In 1956, when the US refused to help Egypt build the Aswan hydroelectric "high dam" facility, Nasser decided to nationalise the Suez canal, a move which incensed Britain and France. The two former Middle Eastern colonial powers collaborated with Israel, taking Israel's desire to halt incursions from Egypt and supporting Israeli military action, manufacturing an excuse from that action for an Anglo-French task force to re-occupy the Canal. However, though Israel's invasion was a success, the collusion quickly collapsed under the weight of overwhelming world condemnation. The U.S., U.S.S.R. and U.N. were uncharacteristically in agreement on the issue; the U.S.S.R. even issued veiled threats to use nuclear missiles against Paris or London. The one concession Israel was able to wring from the world out of the whole imbroglio was the stationing of a UN peacekeeping force in the Sinai, the U.N.E.F.[?] (United Nations Emergency Force), to keep that border region demilitarized and ensure Israeli security.

Several years later, ostensibly in response to Israel's construction of the National Water Carrier[?], Syria initiated a plan to divert the waters of the Dan (Banias) stream, one of the major sources of Israeli water (through the Jordan river). In addition to sponsoring Palestinian terrorism against Israel (often through Jordanian territory, much to King Hussein's chagrin), Syria also began methodical shelling of Israeli civilian communities in north-eastern Galillee[?], from gun emplacements on the Syrian-controlled Golan Heights. Although in 1964, Israel managed to destroy the water-subversion facilities, the border remained a scene of constant conflict, and the Israeli North was under continuous threat from Syrian guns.

On April 7, 1967, a comparatively minor border incident escalated with dizzying rapidity into a full-scale aerial battle over the Golan Heights, resulting in the loss of 7 Syrian MiG-21s and a flight of Israeli Air Force (IAF) aircraft over Damascus.
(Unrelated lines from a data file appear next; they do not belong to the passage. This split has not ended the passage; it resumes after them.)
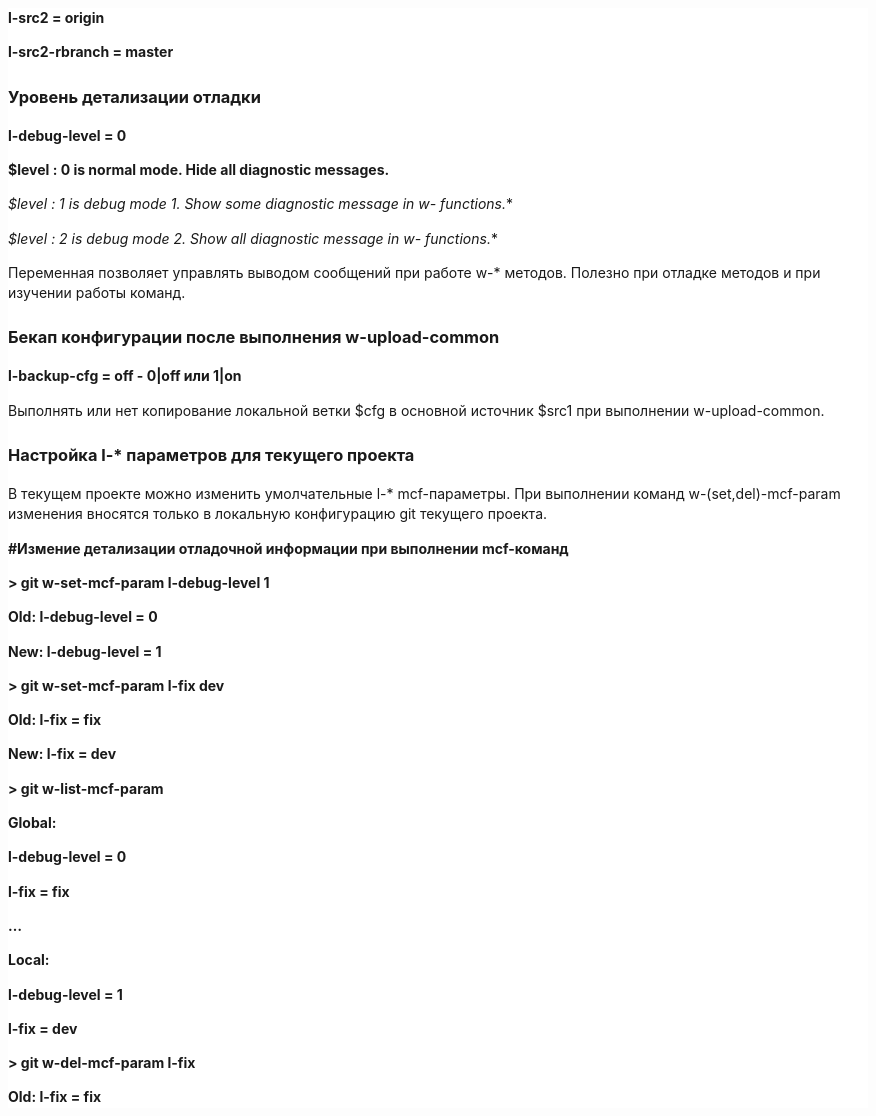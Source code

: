 **l-src2         = origin**

**l-src2-rbranch = master**

### Уровень детализации отладки

**l-debug-level = 0**

**$level :  0  is normal mode. Hide all diagnostic messages.**

**$level :  1  is debug mode 1. Show some diagnostic message in w-* functions.**

**$level :  2  is debug mode 2. Show all diagnostic message in w-* functions.**

Переменная позволяет управлять выводом сообщений при работе w-* методов. Полезно при отладке методов и при изучении работы команд.

### Бекап конфигурации после выполнения w-upload-common

**l-backup-cfg = off - 0|off или 1|on**

Выполнять или нет копирование локальной ветки $cfg в основной источник $src1 при выполнении w-upload-common.

### Настройка l-* параметров для текущего проекта

В текущем проекте можно изменить умолчательные l-* mcf-параметры. При выполнении команд w-(set,del)-mcf-param изменения вносятся только в локальную конфигурацию git  текущего проекта.

**#Измение детализации отладочной информации при выполнении mcf-команд**

**> git w-set-mcf-param l-debug-level 1**

  **Old: l-debug-level = 0**

  **New: l-debug-level = 1**

**> git w-set-mcf-param l-fix dev**

  **Old: l-fix = fix**

  **New: l-fix = dev**

**> git w-list-mcf-param**

  **Global:**

  **l-debug-level  = 0**

  **l-fix          = fix**

  **…**

  **Local:**

  **l-debug-level  = 1**

  **l-fix          = dev**

**> git w-del-mcf-param l-fix**

  **Old: l-fix = fix**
Border incidents multiplied in frequency, and numerous Arab leaders, both political and military, ratcheted up the rhetoric, calling for the complete destruction of the State of Israel. Egypt (then already trying to seize a central position in the Arab world under Nasser) accompanied these declarations by occupying a position convenient for invading into Israel. Syria shared these views at well, although it did not prepare for an immediate invasion. The Soviet Union actively backed the military aspirations of the Arab bloc.

On May 17, Nasser took the first concrete steps towards war. He demanded that the U.N.E.F.[?] evacuate Sinai, a request which UN Secretary-General U Thant[?] immediately complied with, shocking Israel. Nasser's re-militarization of the Sinai was followed by an even more audacious move; on May 23, Egypt closed the Straits of Tiran[?] to Israeli shipping, blockading the Israeli port of Eilat at the northern end of the Gulf of Aqaba[?], in violation of international agreements regarding freedom of the seas. Overnight, Nasser had become the hero of the Arab world; he had vindicated Arab pride by standing up to the hated Israelis and defying the UN, erasing the "last traces of aggression" from the 1956 war. Almost overnight, the always tense Middle East had slid from a relatively stable status quo to the brink of regional war.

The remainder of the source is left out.